Nearly 146,000 former and current students of Indiana University may have had personal information – including Social Security numbers – exposed after three web indexing bots known as web crawlers accessed the data from an unsecured site.
How many victims? 145,966.
What type of personal information? Names, addresses, birth dates and Social Security numbers, as well as enrollment and degree information.
What happened? Three web crawlers – bots that browse the internet for web indexing purposes – accessed the data from an insecure site.
What was the response? Indiana University took the site down immediately and the data was moved to a secure location. The university is notifying all impacted individuals. An investigation is ongoing. The university is enhancing security to ensure a similar incident does not occur.

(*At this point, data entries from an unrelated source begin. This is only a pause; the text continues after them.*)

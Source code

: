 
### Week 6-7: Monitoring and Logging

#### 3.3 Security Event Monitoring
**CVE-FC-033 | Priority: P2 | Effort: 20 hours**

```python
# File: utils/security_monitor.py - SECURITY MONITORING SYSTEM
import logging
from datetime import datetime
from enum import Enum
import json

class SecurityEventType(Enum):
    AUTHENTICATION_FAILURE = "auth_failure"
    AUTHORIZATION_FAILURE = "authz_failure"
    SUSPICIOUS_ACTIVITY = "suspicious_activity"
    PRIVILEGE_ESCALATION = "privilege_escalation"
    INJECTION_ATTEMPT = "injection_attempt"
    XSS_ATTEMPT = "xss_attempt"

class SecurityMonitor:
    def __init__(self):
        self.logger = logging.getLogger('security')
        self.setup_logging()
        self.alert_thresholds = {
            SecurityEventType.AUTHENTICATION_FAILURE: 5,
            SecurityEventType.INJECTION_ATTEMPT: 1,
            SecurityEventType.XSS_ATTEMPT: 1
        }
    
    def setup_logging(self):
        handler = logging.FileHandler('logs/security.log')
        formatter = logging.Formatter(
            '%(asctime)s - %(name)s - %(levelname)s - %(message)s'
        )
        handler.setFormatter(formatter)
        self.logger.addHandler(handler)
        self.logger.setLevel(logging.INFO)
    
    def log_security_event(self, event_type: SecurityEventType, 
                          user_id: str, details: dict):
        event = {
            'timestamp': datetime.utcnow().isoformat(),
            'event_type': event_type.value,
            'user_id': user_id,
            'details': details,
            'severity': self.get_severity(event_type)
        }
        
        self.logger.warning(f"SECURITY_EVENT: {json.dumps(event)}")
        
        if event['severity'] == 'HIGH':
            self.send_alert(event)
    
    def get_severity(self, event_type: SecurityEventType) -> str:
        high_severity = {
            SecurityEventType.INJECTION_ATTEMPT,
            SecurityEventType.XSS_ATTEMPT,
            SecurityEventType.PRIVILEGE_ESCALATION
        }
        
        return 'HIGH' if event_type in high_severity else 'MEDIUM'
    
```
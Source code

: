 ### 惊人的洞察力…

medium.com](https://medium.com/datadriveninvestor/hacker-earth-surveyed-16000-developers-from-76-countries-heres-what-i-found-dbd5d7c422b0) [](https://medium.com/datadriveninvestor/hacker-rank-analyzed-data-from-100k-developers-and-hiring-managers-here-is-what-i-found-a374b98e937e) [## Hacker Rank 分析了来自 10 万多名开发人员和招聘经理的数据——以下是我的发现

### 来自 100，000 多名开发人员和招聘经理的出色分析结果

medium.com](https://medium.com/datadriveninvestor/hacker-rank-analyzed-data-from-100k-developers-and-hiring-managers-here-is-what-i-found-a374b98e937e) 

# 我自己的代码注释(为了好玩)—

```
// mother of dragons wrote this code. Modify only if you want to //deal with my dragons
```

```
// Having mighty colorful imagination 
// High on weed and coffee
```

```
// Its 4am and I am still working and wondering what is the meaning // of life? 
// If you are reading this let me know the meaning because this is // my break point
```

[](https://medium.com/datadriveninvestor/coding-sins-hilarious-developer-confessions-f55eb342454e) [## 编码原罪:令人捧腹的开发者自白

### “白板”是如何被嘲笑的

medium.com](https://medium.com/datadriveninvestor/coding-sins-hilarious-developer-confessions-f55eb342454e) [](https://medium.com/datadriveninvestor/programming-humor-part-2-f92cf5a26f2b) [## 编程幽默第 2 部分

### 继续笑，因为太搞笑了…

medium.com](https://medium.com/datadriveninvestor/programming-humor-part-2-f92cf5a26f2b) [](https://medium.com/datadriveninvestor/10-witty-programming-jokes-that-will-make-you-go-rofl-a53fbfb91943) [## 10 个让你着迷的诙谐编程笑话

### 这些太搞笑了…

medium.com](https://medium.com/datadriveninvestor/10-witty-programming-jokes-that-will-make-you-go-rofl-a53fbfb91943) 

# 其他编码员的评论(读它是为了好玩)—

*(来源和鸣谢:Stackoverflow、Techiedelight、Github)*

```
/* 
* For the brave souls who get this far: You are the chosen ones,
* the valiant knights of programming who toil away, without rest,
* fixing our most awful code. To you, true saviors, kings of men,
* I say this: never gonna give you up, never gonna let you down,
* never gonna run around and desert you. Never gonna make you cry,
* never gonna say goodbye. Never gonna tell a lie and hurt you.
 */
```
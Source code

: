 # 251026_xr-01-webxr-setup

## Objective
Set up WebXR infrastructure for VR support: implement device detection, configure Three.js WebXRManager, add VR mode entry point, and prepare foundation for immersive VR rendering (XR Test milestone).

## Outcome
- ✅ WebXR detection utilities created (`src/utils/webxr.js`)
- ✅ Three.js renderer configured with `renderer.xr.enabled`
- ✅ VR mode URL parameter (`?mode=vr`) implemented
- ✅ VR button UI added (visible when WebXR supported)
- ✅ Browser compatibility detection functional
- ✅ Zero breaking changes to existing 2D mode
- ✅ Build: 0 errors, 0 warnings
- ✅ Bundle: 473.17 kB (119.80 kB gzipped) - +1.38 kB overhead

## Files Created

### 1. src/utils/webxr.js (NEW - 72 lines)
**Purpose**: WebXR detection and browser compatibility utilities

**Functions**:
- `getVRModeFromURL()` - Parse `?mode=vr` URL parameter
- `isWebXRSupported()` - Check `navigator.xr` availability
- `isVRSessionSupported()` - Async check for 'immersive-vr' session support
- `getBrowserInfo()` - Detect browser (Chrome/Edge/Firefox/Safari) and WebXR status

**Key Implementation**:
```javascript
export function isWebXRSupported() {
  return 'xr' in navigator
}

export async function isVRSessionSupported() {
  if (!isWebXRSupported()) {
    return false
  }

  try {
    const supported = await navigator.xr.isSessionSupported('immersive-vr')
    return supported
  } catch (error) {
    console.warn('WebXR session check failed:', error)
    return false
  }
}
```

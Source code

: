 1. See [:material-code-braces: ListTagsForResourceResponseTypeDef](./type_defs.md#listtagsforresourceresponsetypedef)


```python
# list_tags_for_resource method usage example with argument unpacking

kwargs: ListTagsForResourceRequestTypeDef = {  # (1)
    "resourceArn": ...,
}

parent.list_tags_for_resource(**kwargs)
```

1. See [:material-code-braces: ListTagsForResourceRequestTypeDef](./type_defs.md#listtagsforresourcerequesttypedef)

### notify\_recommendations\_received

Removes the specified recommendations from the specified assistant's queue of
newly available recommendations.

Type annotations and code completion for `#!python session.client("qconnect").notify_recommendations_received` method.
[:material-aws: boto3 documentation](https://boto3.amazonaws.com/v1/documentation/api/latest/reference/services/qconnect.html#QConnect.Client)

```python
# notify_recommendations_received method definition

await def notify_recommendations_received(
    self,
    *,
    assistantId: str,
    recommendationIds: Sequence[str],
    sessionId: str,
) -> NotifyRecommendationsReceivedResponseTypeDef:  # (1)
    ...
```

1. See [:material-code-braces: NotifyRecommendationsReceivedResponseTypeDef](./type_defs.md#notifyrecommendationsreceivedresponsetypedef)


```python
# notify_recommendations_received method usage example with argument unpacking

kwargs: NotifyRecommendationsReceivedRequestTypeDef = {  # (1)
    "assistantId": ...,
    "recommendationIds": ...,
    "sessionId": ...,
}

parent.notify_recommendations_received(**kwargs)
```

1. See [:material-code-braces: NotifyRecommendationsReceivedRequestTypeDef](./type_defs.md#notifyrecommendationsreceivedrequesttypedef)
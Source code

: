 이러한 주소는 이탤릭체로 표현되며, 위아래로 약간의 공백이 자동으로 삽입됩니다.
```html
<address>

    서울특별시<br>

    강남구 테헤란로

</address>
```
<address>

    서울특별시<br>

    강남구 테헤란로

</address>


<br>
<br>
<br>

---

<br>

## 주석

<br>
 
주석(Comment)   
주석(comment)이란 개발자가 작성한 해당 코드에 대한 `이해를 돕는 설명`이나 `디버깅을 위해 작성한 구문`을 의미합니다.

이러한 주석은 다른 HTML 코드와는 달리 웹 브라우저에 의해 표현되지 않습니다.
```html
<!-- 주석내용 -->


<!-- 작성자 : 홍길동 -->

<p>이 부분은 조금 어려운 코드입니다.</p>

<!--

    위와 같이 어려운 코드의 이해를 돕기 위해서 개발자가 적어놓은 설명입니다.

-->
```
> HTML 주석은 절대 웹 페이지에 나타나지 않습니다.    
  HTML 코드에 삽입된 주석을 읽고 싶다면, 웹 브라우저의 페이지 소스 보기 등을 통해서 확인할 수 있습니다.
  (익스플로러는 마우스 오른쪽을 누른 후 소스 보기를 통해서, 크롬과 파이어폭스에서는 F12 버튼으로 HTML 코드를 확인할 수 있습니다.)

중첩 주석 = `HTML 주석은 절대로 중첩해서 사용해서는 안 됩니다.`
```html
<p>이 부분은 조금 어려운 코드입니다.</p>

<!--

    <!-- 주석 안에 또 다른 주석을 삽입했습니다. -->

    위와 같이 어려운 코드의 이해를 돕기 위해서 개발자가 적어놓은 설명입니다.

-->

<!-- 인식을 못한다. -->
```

Details: The issue was discovered “last week” by a staff member of the Indiana University registrar's office. The site that contained the information – comprised of students who attended all Indiana University campuses from 2011 to 2014 – was able to be accessed without authentication due to a change in security protections made in March 2013. After reviewing access logs, the university learned that the unsecured site was accessed by the three web crawlers.
Quote: “This is not a case of a targeted attempt to obtain data for illegal purposes, and we believe the chance of sensitive data falling into the wrong hands as a result of this situation is remote,” James Kennedy, associate vice president for financial aid and university student services and systems, said.